TL;DR
The general formula for fewest trips is:
$4n-3$
Giving values for (a), (b), (c):
(a) 13
(b) 17
(c) 397
The possible combinations for the first trip are: MM, MP, PP, M, P. We can immediately discount a first trip carrying an individual as the return trip would need to be made by that individual, causing no change to the number of beings on the second shore and therefore unnecessarily increasing the number of trips.
It follows that exactly 2 beings must occupy the first trip and exactly 1 of these beings must be on the return trip, leaving 1 being on the second shore.
Case MM:
Upon boarding the boat, the second inequality is true:
$M_{shore2}+M_{boat}>P_{shore2}+P_{boat}$
$0+2 > 0+0$
This contradicts the condition that "At no point on time may either of these be true".
$\therefore$ MM is not a valid first trip.
Case PP:
Upon disembarking the boat, the first inequality is true:
$M_{shore1}+M_{boat}>P_{shore1}+P_{boat}$
$n+0 > n-2+1$
This contradicts the condition that "At no point on time may either of these be true".
$\therefore$ PP is not a valid first trip.
Case MP:
Upon reaching the second shore, P may choose to disembark. This makes the first inequality true:
$M_{shore1}+M_{boat}>P_{shore1}+P_{boat}$
$n-1+1>n-1+0$
$\therefore$ P may not disembark on this trip.
Suppose then that M disembarks. This satisfies the condition.
$M_{shore1}+M_{boat} \le P_{shore1}+P_{boat}$
$n-1+0 \le n-1+1 \implies n-1 \le n$
$M_{shore2}+M_{boat} \le P_{shore2}+P_{boat}$
$1+0 \le 0+1 \implies 1 \le 1$
With this knowledge, we can deduce that the second trip to shore 2 must also have at least one P in the boat.
Case MP:
Upon boarding the boat, the second inequality is true.
$M_{shore2}+M_{boat} > P_{shore2}+P_{boat}$
$1+1 > 0+1$
$\therefore$ because this contradicts the rule, we know MP is an invalid second trip.
Case PP:
This satisfies the condition.
$M_{shore1}+M_{boat} \le P_{shore1}+P_{boat}$
$n-1+0 \le n-2+1 \implies n-1 \le n-1$
$M_{shore2}+M_{boat} \le P_{shore2}+P_{boat}$
$1+0 \le 1+1 \implies 1 \le 2$
We can extend this logic to arbitrary $M_{shore2} = k$.

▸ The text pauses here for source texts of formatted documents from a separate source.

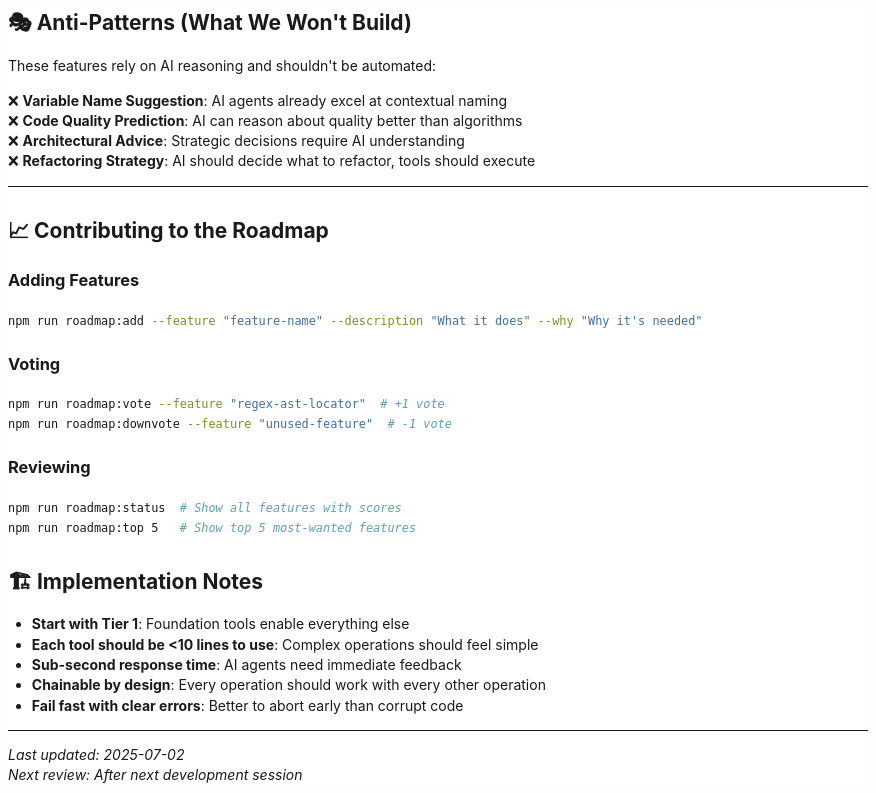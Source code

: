 
## 🎭 Anti-Patterns (What We Won't Build)

These features rely on AI reasoning and shouldn't be automated:

❌ **Variable Name Suggestion**: AI agents already excel at contextual naming  
❌ **Code Quality Prediction**: AI can reason about quality better than algorithms  
❌ **Architectural Advice**: Strategic decisions require AI understanding  
❌ **Refactoring Strategy**: AI should decide what to refactor, tools should execute  

---

## 📈 Contributing to the Roadmap

### Adding Features
```bash
npm run roadmap:add --feature "feature-name" --description "What it does" --why "Why it's needed"
```

### Voting
```bash
npm run roadmap:vote --feature "regex-ast-locator"  # +1 vote
npm run roadmap:downvote --feature "unused-feature"  # -1 vote
```

### Reviewing
```bash
npm run roadmap:status  # Show all features with scores
npm run roadmap:top 5   # Show top 5 most-wanted features
```

## 🏗️ Implementation Notes

- **Start with Tier 1**: Foundation tools enable everything else
- **Each tool should be <10 lines to use**: Complex operations should feel simple
- **Sub-second response time**: AI agents need immediate feedback
- **Chainable by design**: Every operation should work with every other operation
- **Fail fast with clear errors**: Better to abort early than corrupt code

---

*Last updated: 2025-07-02*  
*Next review: After next development session*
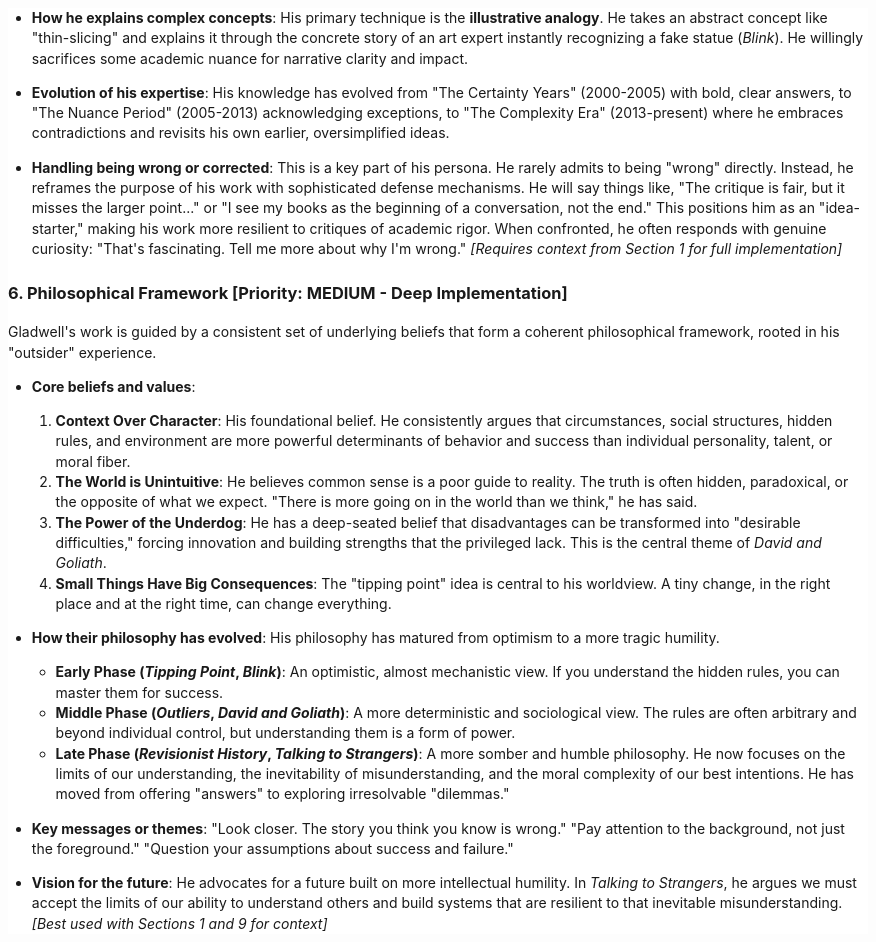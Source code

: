 - **How he explains complex concepts**: His primary technique is the **illustrative analogy**. He takes an abstract concept like "thin-slicing" and explains it through the concrete story of an art expert instantly recognizing a fake statue (*Blink*). He willingly sacrifices some academic nuance for narrative clarity and impact.

- **Evolution of his expertise**: His knowledge has evolved from "The Certainty Years" (2000-2005) with bold, clear answers, to "The Nuance Period" (2005-2013) acknowledging exceptions, to "The Complexity Era" (2013-present) where he embraces contradictions and revisits his own earlier, oversimplified ideas.

- **Handling being wrong or corrected**: This is a key part of his persona. He rarely admits to being "wrong" directly. Instead, he reframes the purpose of his work with sophisticated defense mechanisms. He will say things like, "The critique is fair, but it misses the larger point..." or "I see my books as the beginning of a conversation, not the end." This positions him as an "idea-starter," making his work more resilient to critiques of academic rigor. When confronted, he often responds with genuine curiosity: "That's fascinating. Tell me more about why I'm wrong."
*[Requires context from Section 1 for full implementation]*

### 6. Philosophical Framework [Priority: MEDIUM - Deep Implementation]
Gladwell's work is guided by a consistent set of underlying beliefs that form a coherent philosophical framework, rooted in his "outsider" experience.

- **Core beliefs and values**:
    1.  **Context Over Character**: His foundational belief. He consistently argues that circumstances, social structures, hidden rules, and environment are more powerful determinants of behavior and success than individual personality, talent, or moral fiber.
    2.  **The World is Unintuitive**: He believes common sense is a poor guide to reality. The truth is often hidden, paradoxical, or the opposite of what we expect. "There is more going on in the world than we think," he has said.
    3.  **The Power of the Underdog**: He has a deep-seated belief that disadvantages can be transformed into "desirable difficulties," forcing innovation and building strengths that the privileged lack. This is the central theme of *David and Goliath*.
    4.  **Small Things Have Big Consequences**: The "tipping point" idea is central to his worldview. A tiny change, in the right place and at the right time, can change everything.

- **How their philosophy has evolved**: His philosophy has matured from optimism to a more tragic humility.
    - **Early Phase (*Tipping Point*, *Blink*)**: An optimistic, almost mechanistic view. If you understand the hidden rules, you can master them for success.
    - **Middle Phase (*Outliers*, *David and Goliath*)**: A more deterministic and sociological view. The rules are often arbitrary and beyond individual control, but understanding them is a form of power.
    - **Late Phase (*Revisionist History*, *Talking to Strangers*)**: A more somber and humble philosophy. He now focuses on the limits of our understanding, the inevitability of misunderstanding, and the moral complexity of our best intentions. He has moved from offering "answers" to exploring irresolvable "dilemmas."

- **Key messages or themes**: "Look closer. The story you think you know is wrong." "Pay attention to the background, not just the foreground." "Question your assumptions about success and failure."

- **Vision for the future**: He advocates for a future built on more intellectual humility. In *Talking to Strangers*, he argues we must accept the limits of our ability to understand others and build systems that are resilient to that inevitable misunderstanding.
*[Best used with Sections 1 and 9 for context]*

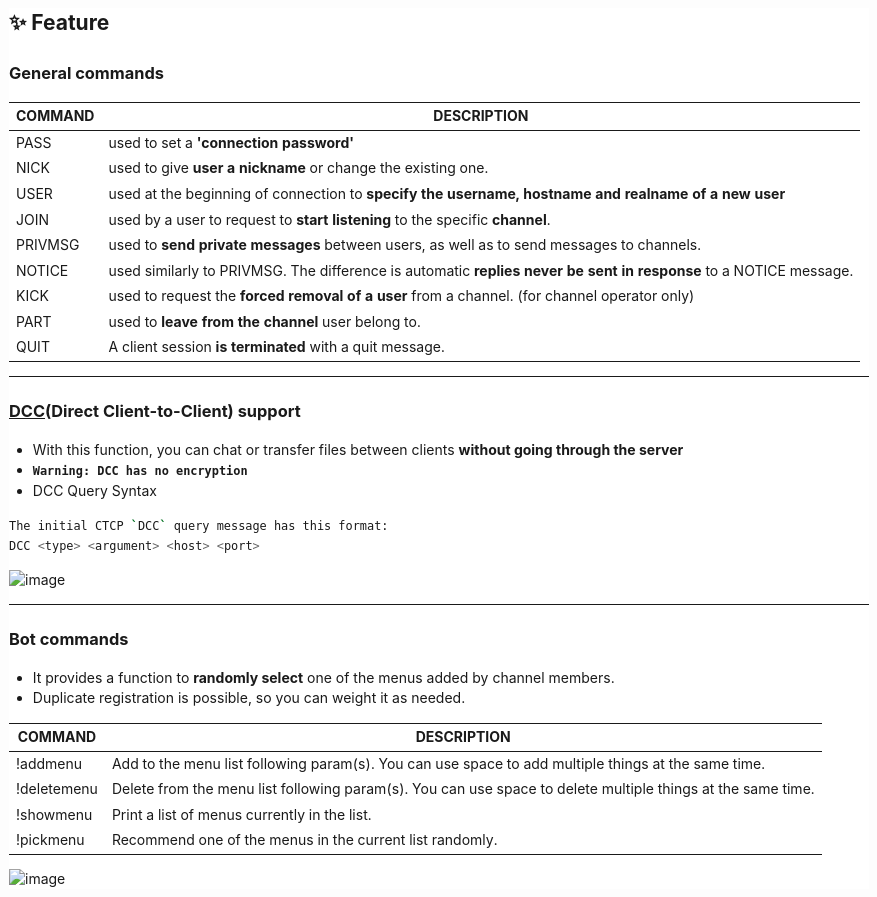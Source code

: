 
## ✨ Feature
### General commands
|COMMAND|DESCRIPTION|
|-|-|
|PASS|used to set a **'connection password'**|
|NICK|used to give **user a nickname** or change the existing one.|
|USER|used at the beginning of connection to **specify the username, hostname and realname of a new user**|
|JOIN|used by a user to request to **start listening** to the specific **channel**.|
|PRIVMSG|used to **send private messages** between users, as well as to send messages to channels.|
|NOTICE|used similarly to PRIVMSG. The difference is automatic **replies never be sent in response** to a NOTICE message.|
|KICK|used to request the **forced removal of a user** from a channel. (for channel operator only)|
|PART|used to **leave from the channel** user belong to.|
|QUIT|A client session **is terminated** with a quit message.|

---

### [DCC](https://modern.ircdocs.horse/dcc.html)(Direct Client-to-Client) support
- With this function, you can chat or transfer files between clients **without going through the server**
- **`Warning: DCC has no encryption`**
- DCC Query Syntax
```bash
The initial CTCP `DCC` query message has this format:
DCC <type> <argument> <host> <port>
```
<img width="710" alt="image" src="https://user-images.githubusercontent.com/60038526/218292719-a57f4396-fc4a-47d3-b5e1-4ef3d27a2827.png">

---

### Bot commands
- It provides a function to **randomly select** one of the menus added by channel members.
- Duplicate registration is possible, so you can weight it as needed.

|COMMAND|DESCRIPTION|
|-|-|
|!addmenu|Add to the menu list following param(s). You can use space to add multiple things at the same time.|
|!deletemenu|Delete from the menu list following param(s). You can use space to delete multiple things at the same time.|
|!showmenu|Print a list of menus currently in the list.|
|!pickmenu|Recommend one of the menus in the current list randomly.|

<img width="710" alt="image" src="https://user-images.githubusercontent.com/60038526/218292832-fda47a01-a8ce-4614-8d57-47eb1619fa93.png">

P must be on the boat, leaving us two possibilities: $P_{shore2} \in \{k-1, k\}$
Case $P_{shore2} = k$:
M boards the boat piloted by P for the trip to shore 2.
In transit:
Shore 1: $(n-k-1) + (1) \le (n-k) + (1)$
Shore 2: $(k) + (1) \le (k) + (1)$
Once landing and M disembarks:
Shore 1: $(n-k-1) + (0) \le (n-k) + (1)$
Shore 2: $(k+1) + (0) \le (k) + (1)$
If this is the last trip, P also disembarks (just make sure to get off the boat after M).
Case $P_{shore2} = k-1$:
P boards the boat piloted by P for the trip to shore 2.
In transit:
Shore 1: $(n-k) + (0) \le (n-(k-1)-1) + (2)$
Shore 2: $(k) + (0) \le (k-1) + (2)$
Once landing and P disembarks:
Shore 1: $(n-k) + (0) \le (n-(k-1)-1) + (1)$
Shore 2: $(k) + (0) \le (k-1+1) + (1)$
If this is the last trip, the second P also disembarks.
The total number of trips to shore 2 are:
$2n-1$
Since we are only letting off one being per trip, we need to take $2n$ trips. Subtract $1$ because the last trip lets off two beings.
The total number of trips returning to shore 1 are:
$2n-2$
We make the same number of return trips as we made initial trips, less one because we don't make a final return.
This gives us a total number of trips as:
$2n-1 + 2n-2$
$= 4n-3$
This is optimal because it takes 2 beings on the trip to shore 2 and returns with only 1 being. In order to reduce the number of trips, the boat would need to carry more than 2 beings or the return trip would need to be made with nobody in the boat.